Mit Software gegen Opposition Türkische Spähangriffe mit deutscher Hilfe
Stand: 14.05.2018 18:00 Uhr
Spionage-Software aus Deutschland wurde offenbar in der Türkei eingesetzt, um die Opposition auszuspähen. Das zeigt ein Bericht, der NDR, WDR und "SZ" vorliegt und von unabhängigen Wissenschaftlern bestätigt wurde.

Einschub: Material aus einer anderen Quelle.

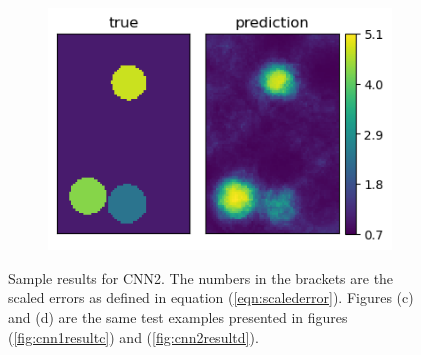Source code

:\documentclass[12pt]{article}
\newcommand{\nhghalfwidth}{0.48\linewidth}
\newcommand{\nhgtotalheight}{4cm}
\begin{document}
\begin{figure}[!h]
\begin{subfigure}[c]{\nhghalfwidth}
  \end{subfigure}
  \begin{subfigure}[c]{\nhghalfwidth}
    \centering
    \includegraphics[totalheight=\nhgtotalheight]{Figures/Results2/ex4/mu.png}
  \end{subfigure}
\caption{\label{fig:cnn2result} Sample results for CNN2. The numbers in the brackets are the scaled errors as defined in equation (\ref{eqn:scalederror}). Figures (c) and (d) are the same test examples presented in figures (\ref{fig:cnn1resultc}) and (\ref{fig:cnn2resultd}).}  
\end{figure}
%
\end{document}
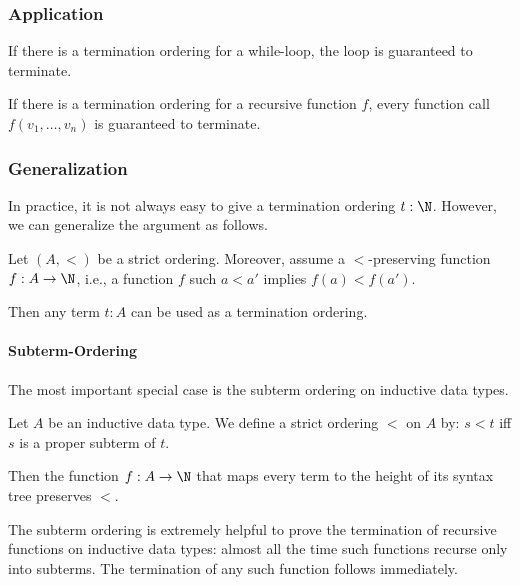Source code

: \subsubsection{Application}

If there is a termination ordering for a while-loop, the loop is guaranteed to terminate.

If there is a termination ordering for a recursive function $f$, every function call $f(v_1,\ldots,v_n)$ is guaranteed to terminate.

\subsubsection{Generalization}

In practice, it is not always easy to give a termination ordering $t:\N$.
However, we can generalize the argument as follows.

Let $(A,<)$ be a strict ordering.
Moreover, assume a $<$-preserving function $f:A\to \N$, i.e., a function $f$ such $a<a'$ implies $f(a)<f(a')$.

Then any term $t:A$ can be used as a termination ordering.

\paragraph{Subterm-Ordering}
The most important special case is the subterm ordering on inductive data types.

Let $A$ be an inductive data type.
We define a strict ordering $<$ on $A$ by: $s<t$ iff $s$ is a proper subterm of $t$.

Then the function $f:A\to \N$ that maps every term to the height of its syntax tree preserves $<$.

The subterm ordering is extremely helpful to prove the termination of recursive functions on inductive data types: almost all the time such functions recurse only into subterms.
The termination of any such function follows immediately.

Von Svea Eckert, Philipp Eckstein, Boris Kartheuser, Benedikt Strunz, NDR
Im Juni 2017 erlebte die Türkei ein Aufflammen massenhafter Proteste gegen die Regierungspartei AKP und ihren Vorsitzenden Recep Tayyip Erdogan. Tausende Türken waren dem Aufruf des Vorsitzenden der oppositionellen Republikanischen Volkspartei (CHP), Kemal Kılıçdaroğlu, gefolgt und hatten sich dem "Marsch der Gerechtigkeit" angeschlossen. Innerhalb von 23 Tagen marschierten sie mehr als 400 Kilometer von Ankara nach Istanbul, um gegen die Verhaftung eines CHP-Politikers und gegen die wachsende Repression in der Türkei zu demonstrieren. An der Abschlusskundgebung nahmen Hunderttausende Menschen teil.
Was die Demonstranten nicht wussten: Der "Marsch der Gerechtigkeit" und die CHP waren zu diesem Zeitpunkt Ziel einer professionellen Spähkampagne geworden, die ihren technischen Ursprung offenbar in Deutschland hat. Zu diesem Ergebnis kommt ein 32-seitiger Bericht der Nichtregierungsorganisation "Access Now", der NDR, WDR und der "Süddeutschen Zeitung" vorliegt.

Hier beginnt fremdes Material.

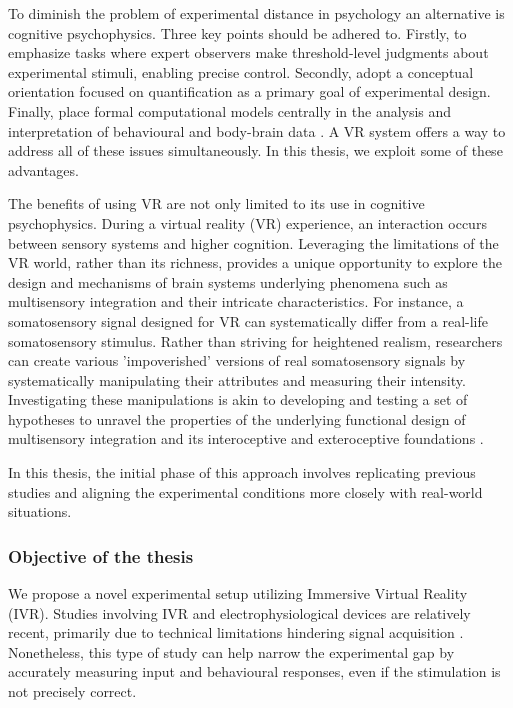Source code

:\documentclass[12pt,oneside,openright]{report}
\begin{document}
To diminish the problem of experimental distance in psychology an alternative is cognitive psychophysics. Three key points should be adhered to. Firstly, to emphasize tasks where expert observers make threshold-level judgments about experimental stimuli, enabling precise control. Secondly, adopt a conceptual orientation focused on quantification as a primary goal of experimental design. Finally, place formal computational models centrally in the analysis and interpretation of behavioural and body-brain data \parencite{WASKOM2019100}. A VR system offers a way to address all of these issues simultaneously. In this thesis, we exploit some of these advantages. 

The benefits of using VR are not only limited to its use in cognitive psychophysics. During a virtual reality (VR) experience, an interaction occurs between sensory systems and higher cognition. Leveraging the limitations of the VR world, rather than its richness, provides a unique opportunity to explore the design and mechanisms of brain systems underlying phenomena such as multisensory integration and their intricate characteristics. For instance, a somatosensory signal designed for VR can systematically differ from a real-life somatosensory stimulus. Rather than striving for heightened realism, researchers can create various 'impoverished' versions of real somatosensory signals by systematically manipulating their attributes and measuring their intensity. Investigating these manipulations is akin to developing and testing a set of hypotheses to unravel the properties of the underlying functional design of multisensory integration and its interoceptive and exteroceptive foundations \parencite{deGelder2018VirtualRA}.

In this thesis, the initial phase of this approach involves replicating previous studies and aligning the experimental conditions more closely with real-world situations.


\subsubsection*{Objective of the thesis}

We propose a novel experimental setup utilizing Immersive Virtual Reality (IVR). Studies involving IVR and electrophysiological devices are relatively recent, primarily due to technical limitations hindering signal acquisition \parencite{Klotzsche2023,Kisker2024InducedOB}. Nonetheless, this type of study can help narrow the experimental gap by accurately measuring input and behavioural responses, even if the stimulation is not precisely correct.
\end{document}
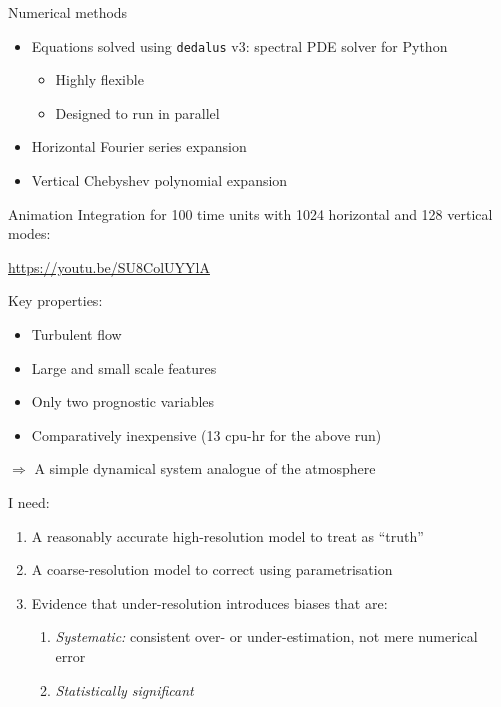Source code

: \documentclass[12pt, aspectratio=169]{beamer}
\begin{document}
\begin{frame}{Numerical methods}
\begin{itemize}
    \item Equations solved using \texttt{dedalus} v3: spectral PDE solver
        for Python
    \begin{itemize}
        \item Highly flexible
        \item Designed to run in parallel
    \end{itemize}
    \item Horizontal Fourier series expansion
    \item Vertical Chebyshev polynomial expansion
\end{itemize}
\end{frame}

\begin{frame}{Animation}
Integration for 100 time units with 1024 horizontal and 128 vertical modes:
\begin{center}
    \url{https://youtu.be/SU8ColUYYlA}
\end{center}

Key properties:
\begin{itemize}
    \item Turbulent flow
    \item Large and small scale features
    \item Only two prognostic variables
    \item Comparatively inexpensive (13 cpu-hr for the above run)
\end{itemize}

\vspace{3mm}
{\color{hilight} $\Rightarrow$ A simple dynamical system analogue of the
atmosphere}
\end{frame}

\begin{frame}{I need:}
\begin{enumerate}
    \item A reasonably accurate high-resolution model to treat as ``truth''
    \item A coarse-resolution model to correct using parametrisation
    \item Evidence that under-resolution introduces biases that are:
    \begin{enumerate}[i]
        \item \emph{Systematic:} consistent over- or under-estimation,
            not mere numerical error
        \item \emph{Statistically significant}
    \end{enumerate}
\end{enumerate}
\end{frame}
\end{document}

FinFisher-Software spionierte offenbar Oppositionelle in der Türkei aus
tagesthemen 22:30 Uhr, 14.05.2018, Svea Eckert, Benedikt Strunz, NDR
Spähangriff auf Mobiltelefone
Demnach wurde während der dreiwöchigen Demonstration über die Plattform Twitter von mehreren Accounts aktiv für eine Webseite geworben, die scheinbar von den Organisatoren des Protestmarschs betrieben wird. Zu sehen sind darauf Fotos und Videos von Demonstrierenden und der Link zu einer Smartphone-App.

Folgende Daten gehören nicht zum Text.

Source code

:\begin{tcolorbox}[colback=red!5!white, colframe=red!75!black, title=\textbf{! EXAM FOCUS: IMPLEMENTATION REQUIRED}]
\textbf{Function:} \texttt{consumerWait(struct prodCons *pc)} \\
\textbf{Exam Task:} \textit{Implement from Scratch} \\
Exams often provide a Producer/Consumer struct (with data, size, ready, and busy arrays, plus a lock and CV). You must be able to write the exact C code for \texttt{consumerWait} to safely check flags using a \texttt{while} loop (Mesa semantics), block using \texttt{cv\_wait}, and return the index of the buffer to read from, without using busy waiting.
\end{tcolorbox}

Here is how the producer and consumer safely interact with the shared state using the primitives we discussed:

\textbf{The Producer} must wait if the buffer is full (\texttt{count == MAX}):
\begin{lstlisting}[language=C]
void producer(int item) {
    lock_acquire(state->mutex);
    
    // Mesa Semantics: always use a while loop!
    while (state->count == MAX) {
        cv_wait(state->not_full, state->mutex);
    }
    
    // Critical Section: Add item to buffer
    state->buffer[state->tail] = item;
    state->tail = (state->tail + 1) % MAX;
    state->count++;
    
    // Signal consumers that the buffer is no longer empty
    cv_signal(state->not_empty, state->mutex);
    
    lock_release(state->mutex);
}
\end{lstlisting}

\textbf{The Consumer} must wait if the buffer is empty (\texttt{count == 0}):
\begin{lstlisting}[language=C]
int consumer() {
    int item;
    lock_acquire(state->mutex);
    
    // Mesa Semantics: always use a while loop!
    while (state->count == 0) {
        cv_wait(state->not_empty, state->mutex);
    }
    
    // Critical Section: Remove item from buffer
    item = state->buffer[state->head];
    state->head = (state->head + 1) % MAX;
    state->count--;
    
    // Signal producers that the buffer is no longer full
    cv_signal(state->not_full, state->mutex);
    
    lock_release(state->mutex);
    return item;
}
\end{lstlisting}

Doch das ist eine Falle: Wenn man vom Handy aus auf den Link klickt, wird eine ausgefeilte Spionagesoftware installiert. Es handelt sich um ein komplexes Spähprogramm, das unter anderem auf die Adressbücher, Fotos und Videos auf den Mobiltelefonen zugreifen kann und mit deren Hilfe die Angreifer Telefonate abhören und den Schriftverkehr mitlesen können.
Spionagesoftware "Made in Germany"?
Die Experten von "Access Now" haben den Quellcode der Software einer aufwändigen Analyse unterzogen und gehen auf dieser Grundlage davon aus, dass es sich dabei um das Produkt "FinSpy" des deutschen Herstellers FinFisher handelt. Auch der IT-Experte Thorsten Holz, von der Ruhr Universität Bochum, der die Software im Auftrage von NDR, WDR und "SZ" unabhängig analysiert hat, kommt zu dem Schluss, dass der Code der Software "relativ ähnlich" zu vorherigen Versionen von FinFisher sei. "Es scheint sich um eine neue Version zu handeln", sagte Holz.
FinFisher stellt Bundestrojaner her
FinFisher hat seinen Hauptsitz in München und stellt Spionagesoftware her, die nach eigener Darstellung ausschließlich an Regierungen und Strafverfolgungsbehörden geliefert wird. In der Vergangenheit war das Unternehmen wiederholt in die Schlagzeilen geraten, weil seine Software von autoritären Regimen gegen Oppositionelle eingesetzt wurde - unter anderem in Ägypten unter Präsident Husni Mubarak und in Bahrain. In Deutschland ist die Firma bekannt, weil sie für das Bundeskriminalamt (BKA) eine eigene Spionagesoftware hergestellt hat, den so genannten Bundestrojaner.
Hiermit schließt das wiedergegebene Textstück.